▶ [Task details]
Copy all lines below exactly as written. Leave pictures out.

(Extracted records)
::::::
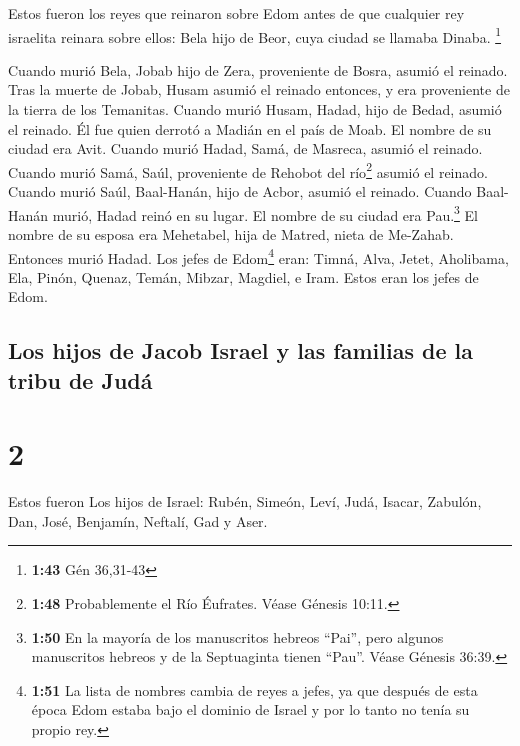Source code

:  Estos fueron los reyes que reinaron sobre Edom antes de
que cualquier rey israelita reinara sobre ellos: Bela hijo de Beor, cuya
ciudad se llamaba Dinaba. \footnote{\textbf{1:43} Gén 36,31-43}

 Cuando murió Bela, Jobab hijo de Zera, proveniente de
Bosra, asumió el reinado.  Tras la muerte de Jobab, Husam
asumió el reinado entonces, y era proveniente de la tierra de los
Temanitas.  Cuando murió Husam, Hadad, hijo de Bedad,
asumió el reinado. Él fue quien derrotó a Madián en el país de Moab. El
nombre de su ciudad era Avit.  Cuando murió Hadad, Samá,
de Masreca, asumió el reinado.  Cuando murió Samá, Saúl,
proveniente de Rehobot del río\footnote{\textbf{1:48} Probablemente el
  Río Éufrates. Véase Génesis 10:11.} asumió el reinado. 
Cuando murió Saúl, Baal-Hanán, hijo de Acbor, asumió el reinado.
 Cuando Baal-Hanán murió, Hadad reinó en su lugar. El
nombre de su ciudad era Pau.\footnote{\textbf{1:50} En la mayoría de los
  manuscritos hebreos ``Pai'', pero algunos manuscritos hebreos y de la
  Septuaginta tienen ``Pau''. Véase Génesis 36:39.} El nombre de su
esposa era Mehetabel, hija de Matred, nieta de Me-Zahab. 
Entonces murió Hadad. Los jefes de Edom\footnote{\textbf{1:51} La lista
  de nombres cambia de reyes a jefes, ya que después de esta época Edom
  estaba bajo el dominio de Israel y por lo tanto no tenía su propio
  rey.} eran: Timná, Alva, Jetet,  Aholibama, Ela, Pinón,
 Quenaz, Temán, Mibzar,  Magdiel, e Iram.
Estos eran los jefes de Edom.

\hypertarget{los-hijos-de-jacob-israel-y-las-familias-de-la-tribu-de-juduxe1}{%
\subsection{Los hijos de Jacob Israel y las familias de la tribu de
Judá}\label{los-hijos-de-jacob-israel-y-las-familias-de-la-tribu-de-juduxe1}}

\hypertarget{section-1}{%
\section{2}\label{section-1}}

 Estos fueron Los hijos de Israel: Rubén, Simeón, Leví,
Judá, Isacar, Zabulón,  Dan, José, Benjamín, Neftalí, Gad
y Aser.

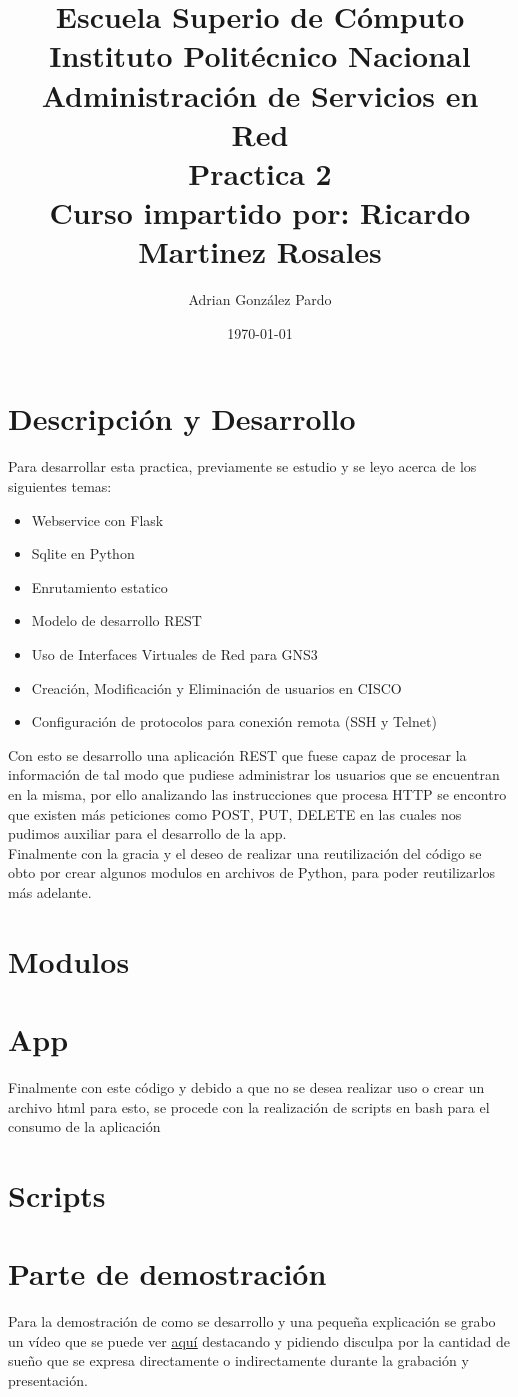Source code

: \documentclass[10pt]{article}
\title{Escuela Superio de Cómputo\\Instituto Politécnico Nacional\\Administración de Servicios en Red\\Practica 2\\Curso impartido por: Ricardo Martinez Rosales}
\author{Adrian González Pardo}
\date{\today}
\begin{document}
\maketitle
\section{Descripción y Desarrollo}
Para desarrollar esta practica, previamente se estudio y se leyo acerca de los siguientes temas:
\begin{itemize}
  \item Webservice con Flask
  \item Sqlite en Python
  \item Enrutamiento estatico
  \item Modelo de desarrollo REST
  \item Uso de Interfaces Virtuales de Red para GNS3
  \item Creación, Modificación y Eliminación de usuarios en CISCO
  \item Configuración de protocolos para conexión remota (SSH y Telnet)
\end{itemize}
Con esto se desarrollo una aplicación REST que fuese capaz de procesar la información de tal modo que pudiese administrar los usuarios que se encuentran en la misma, por ello analizando las instrucciones que procesa HTTP se encontro que existen más peticiones como POST, PUT, DELETE en las cuales nos pudimos auxiliar para el desarrollo de la app. \\
Finalmente con la gracia y el deseo de realizar una reutilización del código se obto por crear algunos modulos en archivos de Python, para poder reutilizarlos más adelante.
\section{Modulos}


\section{App}


Finalmente con este código y debido a que no se desea realizar uso o crear un archivo html para esto, se procede con la realización de scripts en bash para el consumo de la aplicación
\section{Scripts}



\section{Parte de demostración}
Para la demostración de como se desarrollo y una pequeña explicación se grabo un vídeo que se puede ver \underline{\href{https://youtu.be/adFZNEVpoVw}{aquí}} destacando y pidiendo disculpa por la cantidad de sueño que se expresa directamente o indirectamente durante la grabación y presentación.
\end{document}
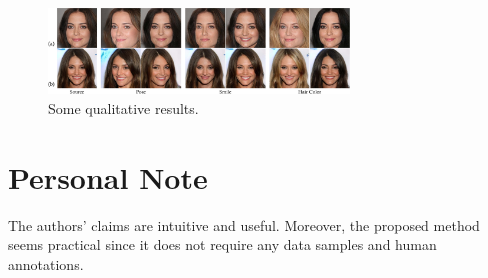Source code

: \documentclass[10pt,twocolumn,letterpaper]{article}
\begin{document}
\begin{figure}[h]
	\centering
	\includegraphics[width=8cm]{assets/comparison_infogan.pdf}
	\caption{Some qualitative results.}
	\label{fig:imgs}
\end{figure}

\section{Personal Note}
The authors' claims are intuitive and useful. Moreover, the proposed method seems practical since it does not require any data samples and human annotations. 
\end{document}
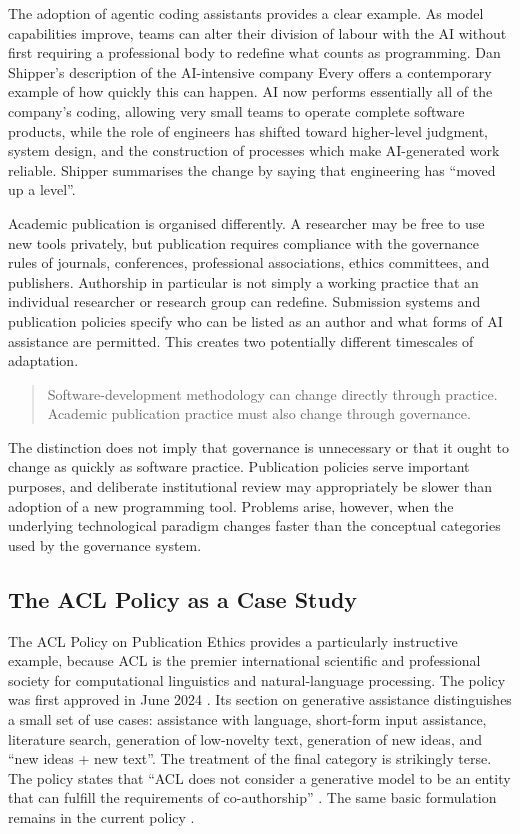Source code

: \documentclass[12pt]{article}
\begin{document}
The adoption of agentic coding assistants provides a clear example. As model capabilities improve, teams can alter their division of labour with the AI without first requiring a professional body to redefine what counts as programming.
Dan Shipper's description of the AI-intensive company Every \citep{newton2026editorclone} offers a contemporary example of how quickly this can happen. AI now performs essentially all of the company's coding, allowing very small teams to operate complete software products, while the role of engineers has shifted toward higher-level judgment, system design, and the construction of processes which make AI-generated work reliable. Shipper summarises the change by saying that engineering has ``moved up a level''.

Academic publication is organised differently.
A researcher may be free to use new tools privately, but publication requires compliance with the governance rules of journals, conferences, professional associations, ethics committees, and publishers. Authorship in particular is not simply a working practice that an individual researcher or research group can redefine. Submission systems and publication policies specify who can be listed as an author and what forms of AI assistance are permitted.
This creates two potentially different timescales of adaptation.
\begin{quote}
Software-development methodology can change directly through practice. Academic publication practice must also change through governance.
\end{quote}
The distinction does not imply that governance is unnecessary or that it ought to change as quickly as software practice. Publication policies serve important purposes, and deliberate institutional review may appropriately be slower than adoption of a new programming tool.
Problems arise, however, when the underlying technological paradigm changes faster than the conceptual categories used by the governance system.


\subsection{The ACL Policy as a Case Study}

The ACL Policy on Publication Ethics provides a particularly instructive example, because ACL is the premier international scientific and professional society for computational linguistics and natural-language processing.
The policy was first approved in June 2024 \citep{acl2024policy}. Its section on generative assistance distinguishes a small set of use cases: assistance with language, short-form input assistance, literature search, generation of low-novelty text, generation of new ideas, and ``new ideas + new text''.
The treatment of the final category is strikingly terse. The policy states that ``ACL does not consider a generative model to be an entity that can fulfill the requirements of co-authorship'' \citep{acl2024policy}. The same basic formulation remains in the current policy \citep{acl2026policy}.
\end{document}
::::::
▶ [Exercise output]
Source code

:  Estos fueron los reyes que reinaron sobre Edom antes de
que cualquier rey israelita reinara sobre ellos: Bela hijo de Beor, cuya
ciudad se llamaba Dinaba. \footnote{\textbf{1:43} Gén 36,31-43}

 Cuando murió Bela, Jobab hijo de Zera, proveniente de
Bosra, asumió el reinado.  Tras la muerte de Jobab, Husam
asumió el reinado entonces, y era proveniente de la tierra de los
Temanitas.  Cuando murió Husam, Hadad, hijo de Bedad,
asumió el reinado. Él fue quien derrotó a Madián en el país de Moab. El
nombre de su ciudad era Avit.  Cuando murió Hadad, Samá,
de Masreca, asumió el reinado.  Cuando murió Samá, Saúl,
proveniente de Rehobot del río\footnote{\textbf{1:48} Probablemente el
  Río Éufrates. Véase Génesis 10:11.} asumió el reinado. 
Cuando murió Saúl, Baal-Hanán, hijo de Acbor, asumió el reinado.
 Cuando Baal-Hanán murió, Hadad reinó en su lugar. El
nombre de su ciudad era Pau.\footnote{\textbf{1:50} En la mayoría de los
  manuscritos hebreos ``Pai'', pero algunos manuscritos hebreos y de la
  Septuaginta tienen ``Pau''. Véase Génesis 36:39.} El nombre de su
esposa era Mehetabel, hija de Matred, nieta de Me-Zahab. 
Entonces murió Hadad. Los jefes de Edom\footnote{\textbf{1:51} La lista
  de nombres cambia de reyes a jefes, ya que después de esta época Edom
  estaba bajo el dominio de Israel y por lo tanto no tenía su propio
  rey.} eran: Timná, Alva, Jetet,  Aholibama, Ela, Pinón,
 Quenaz, Temán, Mibzar,  Magdiel, e Iram.
Estos eran los jefes de Edom.

\hypertarget{los-hijos-de-jacob-israel-y-las-familias-de-la-tribu-de-juduxe1}{%
\subsection{Los hijos de Jacob Israel y las familias de la tribu de
Judá}\label{los-hijos-de-jacob-israel-y-las-familias-de-la-tribu-de-juduxe1}}

\hypertarget{section-1}{%
\section{2}\label{section-1}}

 Estos fueron Los hijos de Israel: Rubén, Simeón, Leví,
Judá, Isacar, Zabulón,  Dan, José, Benjamín, Neftalí, Gad
y Aser.

Source code

: \documentclass[10pt]{article}
\title{Escuela Superio de Cómputo\\Instituto Politécnico Nacional\\Administración de Servicios en Red\\Practica 2\\Curso impartido por: Ricardo Martinez Rosales}
\author{Adrian González Pardo}
\date{\today}
\begin{document}
\maketitle
\section{Descripción y Desarrollo}
Para desarrollar esta practica, previamente se estudio y se leyo acerca de los siguientes temas:
\begin{itemize}
  \item Webservice con Flask
  \item Sqlite en Python
  \item Enrutamiento estatico
  \item Modelo de desarrollo REST
  \item Uso de Interfaces Virtuales de Red para GNS3
  \item Creación, Modificación y Eliminación de usuarios en CISCO
  \item Configuración de protocolos para conexión remota (SSH y Telnet)
\end{itemize}
Con esto se desarrollo una aplicación REST que fuese capaz de procesar la información de tal modo que pudiese administrar los usuarios que se encuentran en la misma, por ello analizando las instrucciones que procesa HTTP se encontro que existen más peticiones como POST, PUT, DELETE en las cuales nos pudimos auxiliar para el desarrollo de la app. \\
Finalmente con la gracia y el deseo de realizar una reutilización del código se obto por crear algunos modulos en archivos de Python, para poder reutilizarlos más adelante.
\section{Modulos}


\section{App}


Finalmente con este código y debido a que no se desea realizar uso o crear un archivo html para esto, se procede con la realización de scripts en bash para el consumo de la aplicación
\section{Scripts}



\section{Parte de demostración}
Para la demostración de como se desarrollo y una pequeña explicación se grabo un vídeo que se puede ver \underline{\href{https://youtu.be/adFZNEVpoVw}{aquí}} destacando y pidiendo disculpa por la cantidad de sueño que se expresa directamente o indirectamente durante la grabación y presentación.
\end{document}
Source code

: \documentclass[10pt,twocolumn,letterpaper]{article}
\begin{document}
\begin{figure}[h]
	\centering
	\includegraphics[width=8cm]{assets/comparison_infogan.pdf}
	\caption{Some qualitative results.}
	\label{fig:imgs}
\end{figure}

\section{Personal Note}
The authors' claims are intuitive and useful. Moreover, the proposed method seems practical since it does not require any data samples and human annotations. 
\end{document}
Source code

: \documentclass[12pt]{article}
\begin{document}
The adoption of agentic coding assistants provides a clear example. As model capabilities improve, teams can alter their division of labour with the AI without first requiring a professional body to redefine what counts as programming.
Dan Shipper's description of the AI-intensive company Every \citep{newton2026editorclone} offers a contemporary example of how quickly this can happen. AI now performs essentially all of the company's coding, allowing very small teams to operate complete software products, while the role of engineers has shifted toward higher-level judgment, system design, and the construction of processes which make AI-generated work reliable. Shipper summarises the change by saying that engineering has ``moved up a level''.

Academic publication is organised differently.
A researcher may be free to use new tools privately, but publication requires compliance with the governance rules of journals, conferences, professional associations, ethics committees, and publishers. Authorship in particular is not simply a working practice that an individual researcher or research group can redefine. Submission systems and publication policies specify who can be listed as an author and what forms of AI assistance are permitted.
This creates two potentially different timescales of adaptation.
\begin{quote}
Software-development methodology can change directly through practice. Academic publication practice must also change through governance.
\end{quote}
The distinction does not imply that governance is unnecessary or that it ought to change as quickly as software practice. Publication policies serve important purposes, and deliberate institutional review may appropriately be slower than adoption of a new programming tool.
Problems arise, however, when the underlying technological paradigm changes faster than the conceptual categories used by the governance system.


\subsection{The ACL Policy as a Case Study}

The ACL Policy on Publication Ethics provides a particularly instructive example, because ACL is the premier international scientific and professional society for computational linguistics and natural-language processing.
The policy was first approved in June 2024 \citep{acl2024policy}. Its section on generative assistance distinguishes a small set of use cases: assistance with language, short-form input assistance, literature search, generation of low-novelty text, generation of new ideas, and ``new ideas + new text''.
The treatment of the final category is strikingly terse. The policy states that ``ACL does not consider a generative model to be an entity that can fulfill the requirements of co-authorship'' \citep{acl2024policy}. The same basic formulation remains in the current policy \citep{acl2026policy}.
\end{document}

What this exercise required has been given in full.